Welcome to my playlist. I’m organizing NFB titles, old and new, around my Filmmaker-in-Residence Manifesto for Interventionist Media. I originally wrote it to explain my experimental approach as the NFB’s Filmmaker-in-Residence [www.nfb.ca/filmmakerinresidence].

As the Filmmaker-in-Residence at an inner-city hospital, I was working to make media “with people” rather than merely “about people.” Films, documentaries, photoblogs and photography that would affect real, tangible, social and political change; media that could be used as a tool to advance, enhance and achieve their distinct goals. My job was an experiment. Through my work, I wanted to help subjects, participants and audiences take action. I called it Interventionist Media.

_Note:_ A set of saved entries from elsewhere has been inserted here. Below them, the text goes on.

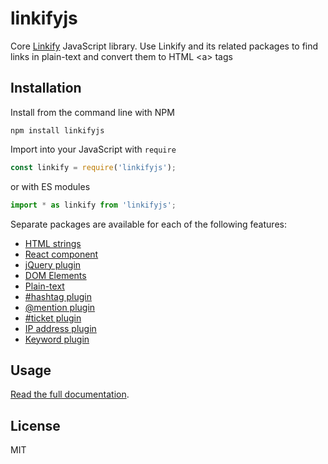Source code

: linkifyjs
===

Core [Linkify](https://linkify.js.org/) JavaScript library. Use Linkify and its
related packages to find links in plain-text and convert them to HTML &lt;a&gt; tags


## Installation

Install from the command line with NPM

```
npm install linkifyjs
```

Import into your JavaScript with `require`
```js
const linkify = require('linkifyjs');
```
or with ES modules

```js
import * as linkify from 'linkifyjs';
```

Separate packages are available for each of the following features:
- [HTML strings](../linkify-html)
- [React component](../linkify-react)
- [jQuery plugin](../linkify-jquery)
- [DOM Elements](../linkify-element)
- [Plain-text](../linkify-string)
- [#hashtag plugin](../linkify-plugin-hashtag)
- [@mention plugin](../linkify-plugin-mention)
- [#ticket plugin](../linkify-plugin-ticket)
- [IP address plugin](../linkify-plugin-ip)
- [Keyword plugin](../linkify-plugin-keyword)

## Usage

[Read the full documentation](https://linkify.js.org/docs/linkifyjs.html).

## License

MIT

Since I started over four years ago, we’ve been part of some incredibly transformative innovations and interventions, and we’ve won many international media and health awards.

But this “interventionist media approach” is nothing new for the NFB – using film and media as a tool for social innovation is part of the Film Board’s DNA.

The Scott John Grierson, the grandfather of documentary who founded the NFB in 1939, said way back then, "Art is not a mirror, but a hammer. It is a weapon in our hands to see and say what is good and right and beautiful."

And in the ’60s and ’70s, the NFB Challenge for Change program put filmmakers in diverse communities to see how film could be part of a process of change. In fact, Filmmaker-in-Residence itself was dreamed up as a re-invention of Challenge for Change in current, contemporary digital times. (see my short interview with George Stoney: old school/new school (2008).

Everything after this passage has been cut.